§ **What is needed**:
The listing below is to be output in its exact form.

§ **Exercise materials**:
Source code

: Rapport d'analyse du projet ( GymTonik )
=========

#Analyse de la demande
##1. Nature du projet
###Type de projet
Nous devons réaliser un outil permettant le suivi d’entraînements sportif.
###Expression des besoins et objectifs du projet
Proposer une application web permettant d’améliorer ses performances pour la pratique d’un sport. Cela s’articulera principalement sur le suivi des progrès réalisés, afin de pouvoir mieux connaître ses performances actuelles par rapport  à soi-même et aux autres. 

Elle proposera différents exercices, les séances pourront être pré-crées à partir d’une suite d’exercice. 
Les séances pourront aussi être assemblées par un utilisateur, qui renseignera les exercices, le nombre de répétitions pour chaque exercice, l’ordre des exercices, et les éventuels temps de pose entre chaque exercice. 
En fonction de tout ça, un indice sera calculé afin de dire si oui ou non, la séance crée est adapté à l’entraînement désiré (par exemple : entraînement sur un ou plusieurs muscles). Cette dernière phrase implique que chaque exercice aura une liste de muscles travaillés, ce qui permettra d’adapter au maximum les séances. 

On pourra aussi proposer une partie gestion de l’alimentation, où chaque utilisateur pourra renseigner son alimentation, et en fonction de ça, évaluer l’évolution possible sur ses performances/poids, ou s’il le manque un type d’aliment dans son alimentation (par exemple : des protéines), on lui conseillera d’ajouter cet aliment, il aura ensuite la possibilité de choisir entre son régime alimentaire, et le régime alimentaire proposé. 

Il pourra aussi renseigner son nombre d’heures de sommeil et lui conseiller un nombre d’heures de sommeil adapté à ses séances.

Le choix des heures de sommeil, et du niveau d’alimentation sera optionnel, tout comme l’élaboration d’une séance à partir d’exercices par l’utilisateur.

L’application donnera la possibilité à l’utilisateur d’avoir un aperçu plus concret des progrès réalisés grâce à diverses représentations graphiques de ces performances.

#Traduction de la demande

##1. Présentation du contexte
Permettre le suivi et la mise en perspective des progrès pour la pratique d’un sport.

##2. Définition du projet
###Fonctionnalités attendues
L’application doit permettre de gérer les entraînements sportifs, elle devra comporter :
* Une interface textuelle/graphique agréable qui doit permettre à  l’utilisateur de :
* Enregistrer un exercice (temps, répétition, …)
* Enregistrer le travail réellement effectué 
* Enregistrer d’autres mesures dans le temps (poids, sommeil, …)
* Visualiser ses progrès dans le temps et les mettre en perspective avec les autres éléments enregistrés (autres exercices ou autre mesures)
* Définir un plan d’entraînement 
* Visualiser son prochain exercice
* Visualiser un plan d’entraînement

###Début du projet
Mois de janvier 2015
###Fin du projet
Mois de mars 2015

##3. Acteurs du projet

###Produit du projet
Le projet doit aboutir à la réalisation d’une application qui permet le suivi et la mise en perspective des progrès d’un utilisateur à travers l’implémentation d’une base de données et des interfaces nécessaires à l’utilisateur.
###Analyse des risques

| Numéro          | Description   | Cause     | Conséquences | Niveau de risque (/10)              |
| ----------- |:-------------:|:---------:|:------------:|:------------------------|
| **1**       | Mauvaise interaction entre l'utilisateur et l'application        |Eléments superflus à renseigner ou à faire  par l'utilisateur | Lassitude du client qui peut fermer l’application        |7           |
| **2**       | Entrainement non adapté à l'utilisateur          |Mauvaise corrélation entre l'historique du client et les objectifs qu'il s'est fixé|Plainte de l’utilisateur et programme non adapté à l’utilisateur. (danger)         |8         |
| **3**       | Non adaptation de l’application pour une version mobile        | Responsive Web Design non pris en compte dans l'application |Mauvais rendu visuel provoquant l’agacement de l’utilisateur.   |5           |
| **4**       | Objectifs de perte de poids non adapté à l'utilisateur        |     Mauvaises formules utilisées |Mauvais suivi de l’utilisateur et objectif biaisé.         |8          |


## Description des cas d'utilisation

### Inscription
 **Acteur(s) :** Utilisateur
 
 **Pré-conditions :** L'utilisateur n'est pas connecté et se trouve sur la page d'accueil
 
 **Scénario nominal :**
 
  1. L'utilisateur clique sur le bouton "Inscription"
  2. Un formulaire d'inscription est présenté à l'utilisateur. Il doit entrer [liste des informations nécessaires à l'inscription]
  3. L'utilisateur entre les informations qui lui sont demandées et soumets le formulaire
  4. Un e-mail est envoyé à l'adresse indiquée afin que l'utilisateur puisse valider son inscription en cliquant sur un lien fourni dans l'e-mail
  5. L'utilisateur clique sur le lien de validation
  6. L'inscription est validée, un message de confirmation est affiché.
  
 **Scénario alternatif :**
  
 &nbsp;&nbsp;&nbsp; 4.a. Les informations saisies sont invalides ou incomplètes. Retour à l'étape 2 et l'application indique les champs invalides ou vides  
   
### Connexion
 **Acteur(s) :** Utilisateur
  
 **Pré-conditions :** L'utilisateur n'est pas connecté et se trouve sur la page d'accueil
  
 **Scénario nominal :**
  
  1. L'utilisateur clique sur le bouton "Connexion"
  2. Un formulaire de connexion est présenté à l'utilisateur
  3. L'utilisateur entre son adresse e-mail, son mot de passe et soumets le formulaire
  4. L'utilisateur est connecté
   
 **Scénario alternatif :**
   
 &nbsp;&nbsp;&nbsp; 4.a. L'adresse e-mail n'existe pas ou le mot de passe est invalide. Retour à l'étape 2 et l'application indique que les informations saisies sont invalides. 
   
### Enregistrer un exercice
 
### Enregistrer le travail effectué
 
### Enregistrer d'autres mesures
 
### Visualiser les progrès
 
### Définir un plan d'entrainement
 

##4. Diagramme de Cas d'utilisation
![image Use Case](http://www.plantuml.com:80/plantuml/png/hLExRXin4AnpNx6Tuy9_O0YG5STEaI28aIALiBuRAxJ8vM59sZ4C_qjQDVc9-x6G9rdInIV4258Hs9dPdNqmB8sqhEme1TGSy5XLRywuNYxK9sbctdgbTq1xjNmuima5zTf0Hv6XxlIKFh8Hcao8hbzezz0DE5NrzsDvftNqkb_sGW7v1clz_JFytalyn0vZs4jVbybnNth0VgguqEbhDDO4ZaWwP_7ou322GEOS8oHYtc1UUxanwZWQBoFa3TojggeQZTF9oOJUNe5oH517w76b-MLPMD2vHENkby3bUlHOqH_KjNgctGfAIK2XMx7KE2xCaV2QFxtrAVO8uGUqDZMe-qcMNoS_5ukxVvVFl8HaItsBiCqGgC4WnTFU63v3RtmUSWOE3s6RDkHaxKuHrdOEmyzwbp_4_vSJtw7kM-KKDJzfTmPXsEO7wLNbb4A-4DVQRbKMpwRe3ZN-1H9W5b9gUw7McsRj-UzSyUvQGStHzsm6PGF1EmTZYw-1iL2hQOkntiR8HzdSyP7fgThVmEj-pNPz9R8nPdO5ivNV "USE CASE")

§ **Response**:
Source code

: Rapport d'analyse du projet ( GymTonik )
=========

#Analyse de la demande
##1. Nature du projet
###Type de projet
Nous devons réaliser un outil permettant le suivi d’entraînements sportif.
###Expression des besoins et objectifs du projet
Proposer une application web permettant d’améliorer ses performances pour la pratique d’un sport. Cela s’articulera principalement sur le suivi des progrès réalisés, afin de pouvoir mieux connaître ses performances actuelles par rapport  à soi-même et aux autres. 

Elle proposera différents exercices, les séances pourront être pré-crées à partir d’une suite d’exercice. 
Les séances pourront aussi être assemblées par un utilisateur, qui renseignera les exercices, le nombre de répétitions pour chaque exercice, l’ordre des exercices, et les éventuels temps de pose entre chaque exercice. 
En fonction de tout ça, un indice sera calculé afin de dire si oui ou non, la séance crée est adapté à l’entraînement désiré (par exemple : entraînement sur un ou plusieurs muscles). Cette dernière phrase implique que chaque exercice aura une liste de muscles travaillés, ce qui permettra d’adapter au maximum les séances. 

On pourra aussi proposer une partie gestion de l’alimentation, où chaque utilisateur pourra renseigner son alimentation, et en fonction de ça, évaluer l’évolution possible sur ses performances/poids, ou s’il le manque un type d’aliment dans son alimentation (par exemple : des protéines), on lui conseillera d’ajouter cet aliment, il aura ensuite la possibilité de choisir entre son régime alimentaire, et le régime alimentaire proposé. 

Il pourra aussi renseigner son nombre d’heures de sommeil et lui conseiller un nombre d’heures de sommeil adapté à ses séances.

Le choix des heures de sommeil, et du niveau d’alimentation sera optionnel, tout comme l’élaboration d’une séance à partir d’exercices par l’utilisateur.

L’application donnera la possibilité à l’utilisateur d’avoir un aperçu plus concret des progrès réalisés grâce à diverses représentations graphiques de ces performances.

#Traduction de la demande

##1. Présentation du contexte
Permettre le suivi et la mise en perspective des progrès pour la pratique d’un sport.

##2. Définition du projet
###Fonctionnalités attendues
L’application doit permettre de gérer les entraînements sportifs, elle devra comporter :
* Une interface textuelle/graphique agréable qui doit permettre à  l’utilisateur de :
* Enregistrer un exercice (temps, répétition, …)
* Enregistrer le travail réellement effectué 
* Enregistrer d’autres mesures dans le temps (poids, sommeil, …)
* Visualiser ses progrès dans le temps et les mettre en perspective avec les autres éléments enregistrés (autres exercices ou autre mesures)
* Définir un plan d’entraînement 
* Visualiser son prochain exercice
* Visualiser un plan d’entraînement

###Début du projet
Mois de janvier 2015
###Fin du projet
Mois de mars 2015

##3. Acteurs du projet

###Produit du projet
Le projet doit aboutir à la réalisation d’une application qui permet le suivi et la mise en perspective des progrès d’un utilisateur à travers l’implémentation d’une base de données et des interfaces nécessaires à l’utilisateur.
###Analyse des risques

| Numéro          | Description   | Cause     | Conséquences | Niveau de risque (/10)              |
| ----------- |:-------------:|:---------:|:------------:|:------------------------|
| **1**       | Mauvaise interaction entre l'utilisateur et l'application        |Eléments superflus à renseigner ou à faire  par l'utilisateur | Lassitude du client qui peut fermer l’application        |7           |
| **2**       | Entrainement non adapté à l'utilisateur          |Mauvaise corrélation entre l'historique du client et les objectifs qu'il s'est fixé|Plainte de l’utilisateur et programme non adapté à l’utilisateur. (danger)         |8         |
| **3**       | Non adaptation de l’application pour une version mobile        | Responsive Web Design non pris en compte dans l'application |Mauvais rendu visuel provoquant l’agacement de l’utilisateur.   |5           |
| **4**       | Objectifs de perte de poids non adapté à l'utilisateur        |     Mauvaises formules utilisées |Mauvais suivi de l’utilisateur et objectif biaisé.         |8          |


## Description des cas d'utilisation

### Inscription
 **Acteur(s) :** Utilisateur
 
 **Pré-conditions :** L'utilisateur n'est pas connecté et se trouve sur la page d'accueil
 
 **Scénario nominal :**
 
  1. L'utilisateur clique sur le bouton "Inscription"
  2. Un formulaire d'inscription est présenté à l'utilisateur. Il doit entrer [liste des informations nécessaires à l'inscription]
  3. L'utilisateur entre les informations qui lui sont demandées et soumets le formulaire
  4. Un e-mail est envoyé à l'adresse indiquée afin que l'utilisateur puisse valider son inscription en cliquant sur un lien fourni dans l'e-mail
  5. L'utilisateur clique sur le lien de validation
  6. L'inscription est validée, un message de confirmation est affiché.
  
 **Scénario alternatif :**
  
 &nbsp;&nbsp;&nbsp; 4.a. Les informations saisies sont invalides ou incomplètes. Retour à l'étape 2 et l'application indique les champs invalides ou vides  
   
### Connexion
 **Acteur(s) :** Utilisateur
  
 **Pré-conditions :** L'utilisateur n'est pas connecté et se trouve sur la page d'accueil
  
 **Scénario nominal :**
  
  1. L'utilisateur clique sur le bouton "Connexion"
  2. Un formulaire de connexion est présenté à l'utilisateur
  3. L'utilisateur entre son adresse e-mail, son mot de passe et soumets le formulaire
  4. L'utilisateur est connecté
   
 **Scénario alternatif :**
   
 &nbsp;&nbsp;&nbsp; 4.a. L'adresse e-mail n'existe pas ou le mot de passe est invalide. Retour à l'étape 2 et l'application indique que les informations saisies sont invalides. 
   
### Enregistrer un exercice
 
### Enregistrer le travail effectué
 
### Enregistrer d'autres mesures
 
### Visualiser les progrès
 
### Définir un plan d'entrainement
 

##4. Diagramme de Cas d'utilisation
![image Use Case](http://www.plantuml.com:80/plantuml/png/hLExRXin4AnpNx6Tuy9_O0YG5STEaI28aIALiBuRAxJ8vM59sZ4C_qjQDVc9-x6G9rdInIV4258Hs9dPdNqmB8sqhEme1TGSy5XLRywuNYxK9sbctdgbTq1xjNmuima5zTf0Hv6XxlIKFh8Hcao8hbzezz0DE5NrzsDvftNqkb_sGW7v1clz_JFytalyn0vZs4jVbybnNth0VgguqEbhDDO4ZaWwP_7ou322GEOS8oHYtc1UUxanwZWQBoFa3TojggeQZTF9oOJUNe5oH517w76b-MLPMD2vHENkby3bUlHOqH_KjNgctGfAIK2XMx7KE2xCaV2QFxtrAVO8uGUqDZMe-qcMNoS_5ukxVvVFl8HaItsBiCqGgC4WnTFU63v3RtmUSWOE3s6RDkHaxKuHrdOEmyzwbp_4_vSJtw7kM-KKDJzfTmPXsEO7wLNbb4A-4DVQRbKMpwRe3ZN-1H9W5b9gUw7McsRj-UzSyUvQGStHzsm6PGF1EmTZYw-1iL2hQOkntiR8HzdSyP7fgThVmEj-pNPz9R8nPdO5ivNV "USE CASE")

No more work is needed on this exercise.